-- GOAL OF THE EXERCISE --
Your answer should be the line that contains "一个扎着马尾、穿着敞开式灰色" and each line after it, restated word for word through the final line of the entries.

-- INPUT DATA --

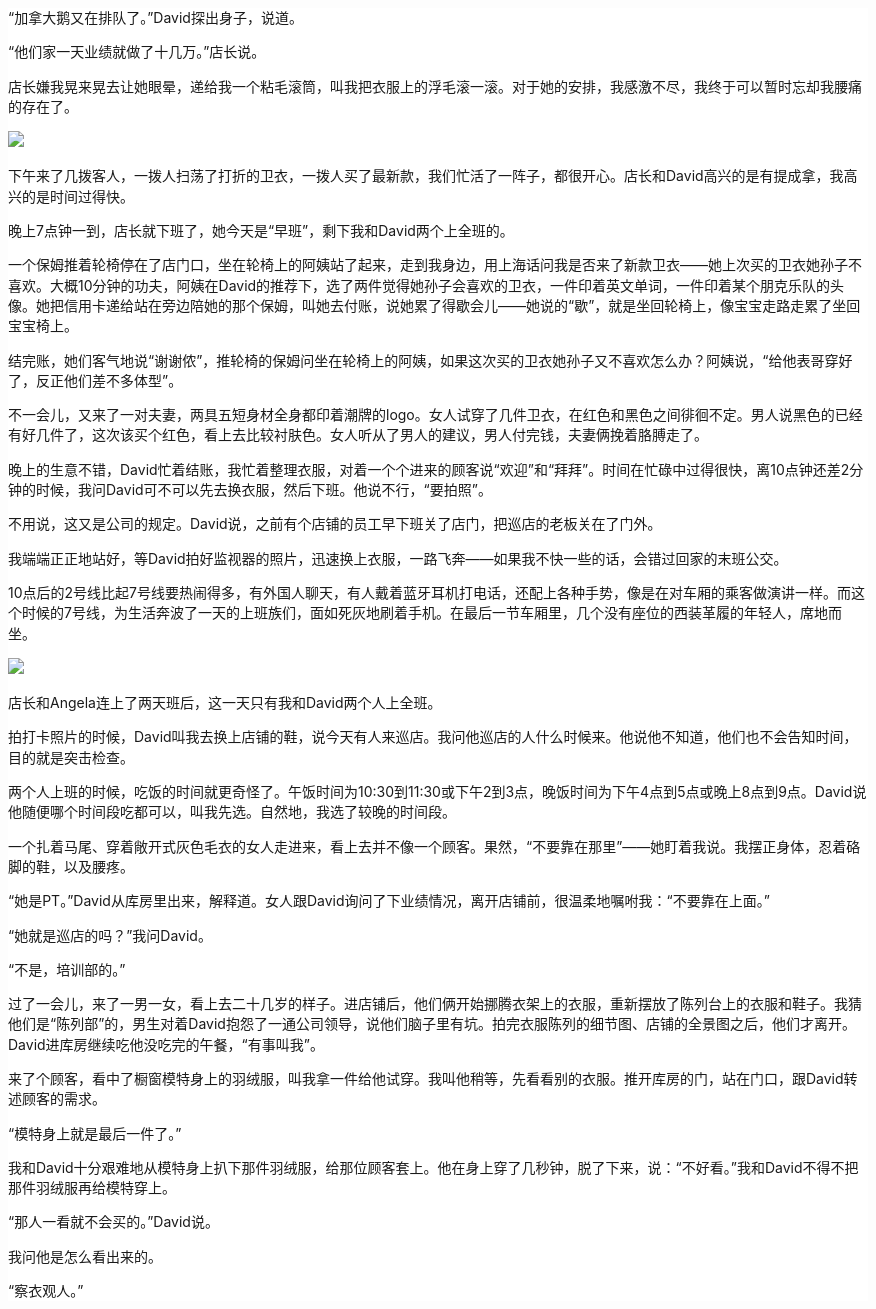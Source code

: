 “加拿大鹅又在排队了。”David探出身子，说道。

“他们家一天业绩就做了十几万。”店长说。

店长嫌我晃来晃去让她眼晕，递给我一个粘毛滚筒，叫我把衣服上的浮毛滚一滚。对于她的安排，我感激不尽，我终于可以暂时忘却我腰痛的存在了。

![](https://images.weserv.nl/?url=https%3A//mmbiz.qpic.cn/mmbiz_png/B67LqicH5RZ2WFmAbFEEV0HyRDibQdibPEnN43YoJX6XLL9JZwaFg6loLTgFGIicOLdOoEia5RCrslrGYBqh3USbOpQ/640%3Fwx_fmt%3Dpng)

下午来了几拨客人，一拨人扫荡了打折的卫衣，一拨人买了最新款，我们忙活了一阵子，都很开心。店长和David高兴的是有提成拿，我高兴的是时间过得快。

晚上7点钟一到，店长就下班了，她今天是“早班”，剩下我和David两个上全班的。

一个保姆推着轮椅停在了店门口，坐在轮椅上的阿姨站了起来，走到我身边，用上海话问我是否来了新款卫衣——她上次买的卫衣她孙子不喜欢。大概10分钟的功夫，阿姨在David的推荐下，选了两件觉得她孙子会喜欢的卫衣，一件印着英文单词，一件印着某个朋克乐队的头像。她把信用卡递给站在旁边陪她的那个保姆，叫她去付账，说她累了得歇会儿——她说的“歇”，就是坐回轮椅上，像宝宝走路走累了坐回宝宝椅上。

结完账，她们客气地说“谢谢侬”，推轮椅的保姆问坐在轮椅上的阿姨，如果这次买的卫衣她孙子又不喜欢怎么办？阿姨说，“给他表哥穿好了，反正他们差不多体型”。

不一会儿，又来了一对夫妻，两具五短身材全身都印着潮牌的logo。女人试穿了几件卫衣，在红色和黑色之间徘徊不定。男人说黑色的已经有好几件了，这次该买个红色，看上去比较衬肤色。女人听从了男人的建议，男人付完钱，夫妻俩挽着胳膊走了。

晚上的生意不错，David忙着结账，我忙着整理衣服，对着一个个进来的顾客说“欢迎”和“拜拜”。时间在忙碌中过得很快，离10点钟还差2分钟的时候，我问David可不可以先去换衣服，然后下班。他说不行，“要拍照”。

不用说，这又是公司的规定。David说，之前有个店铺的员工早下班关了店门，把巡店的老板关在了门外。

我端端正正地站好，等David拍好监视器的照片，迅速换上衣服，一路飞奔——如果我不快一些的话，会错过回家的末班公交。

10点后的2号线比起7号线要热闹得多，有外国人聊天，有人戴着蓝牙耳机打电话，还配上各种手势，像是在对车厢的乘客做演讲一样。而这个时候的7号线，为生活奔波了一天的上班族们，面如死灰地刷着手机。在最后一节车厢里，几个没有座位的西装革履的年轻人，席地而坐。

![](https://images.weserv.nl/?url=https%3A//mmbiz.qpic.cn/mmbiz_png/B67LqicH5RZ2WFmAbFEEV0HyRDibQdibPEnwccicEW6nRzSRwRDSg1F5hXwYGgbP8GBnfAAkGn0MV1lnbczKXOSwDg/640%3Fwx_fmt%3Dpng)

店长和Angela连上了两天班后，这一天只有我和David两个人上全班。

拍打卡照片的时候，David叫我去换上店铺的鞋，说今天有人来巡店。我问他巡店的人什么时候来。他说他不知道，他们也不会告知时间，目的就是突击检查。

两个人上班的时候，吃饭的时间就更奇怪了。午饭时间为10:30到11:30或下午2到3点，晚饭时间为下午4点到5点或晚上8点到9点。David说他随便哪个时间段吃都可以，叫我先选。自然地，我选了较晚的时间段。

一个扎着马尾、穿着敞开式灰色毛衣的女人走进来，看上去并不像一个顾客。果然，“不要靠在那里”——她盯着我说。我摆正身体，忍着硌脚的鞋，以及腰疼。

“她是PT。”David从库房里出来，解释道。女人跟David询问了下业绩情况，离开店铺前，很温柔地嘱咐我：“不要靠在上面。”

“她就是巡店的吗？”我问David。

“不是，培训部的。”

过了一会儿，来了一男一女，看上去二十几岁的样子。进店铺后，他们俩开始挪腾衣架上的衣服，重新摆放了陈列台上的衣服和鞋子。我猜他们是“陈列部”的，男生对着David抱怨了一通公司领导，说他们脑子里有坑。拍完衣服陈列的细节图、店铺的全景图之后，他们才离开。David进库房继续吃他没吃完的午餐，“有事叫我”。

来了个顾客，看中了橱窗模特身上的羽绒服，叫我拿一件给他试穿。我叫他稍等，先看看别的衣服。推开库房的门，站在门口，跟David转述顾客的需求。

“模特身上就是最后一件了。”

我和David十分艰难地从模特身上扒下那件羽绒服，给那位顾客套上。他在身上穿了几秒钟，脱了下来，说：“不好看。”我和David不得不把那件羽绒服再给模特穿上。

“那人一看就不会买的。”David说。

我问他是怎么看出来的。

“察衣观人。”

-- TASK RESULT --
一个扎着马尾、穿着敞开式灰色毛衣的女人走进来，看上去并不像一个顾客。果然，“不要靠在那里”——她盯着我说。我摆正身体，忍着硌脚的鞋，以及腰疼。

“她是PT。”David从库房里出来，解释道。女人跟David询问了下业绩情况，离开店铺前，很温柔地嘱咐我：“不要靠在上面。”

“她就是巡店的吗？”我问David。

“不是，培训部的。”

过了一会儿，来了一男一女，看上去二十几岁的样子。进店铺后，他们俩开始挪腾衣架上的衣服，重新摆放了陈列台上的衣服和鞋子。我猜他们是“陈列部”的，男生对着David抱怨了一通公司领导，说他们脑子里有坑。拍完衣服陈列的细节图、店铺的全景图之后，他们才离开。David进库房继续吃他没吃完的午餐，“有事叫我”。

来了个顾客，看中了橱窗模特身上的羽绒服，叫我拿一件给他试穿。我叫他稍等，先看看别的衣服。推开库房的门，站在门口，跟David转述顾客的需求。

“模特身上就是最后一件了。”

我和David十分艰难地从模特身上扒下那件羽绒服，给那位顾客套上。他在身上穿了几秒钟，脱了下来，说：“不好看。”我和David不得不把那件羽绒服再给模特穿上。

“那人一看就不会买的。”David说。

我问他是怎么看出来的。

“察衣观人。”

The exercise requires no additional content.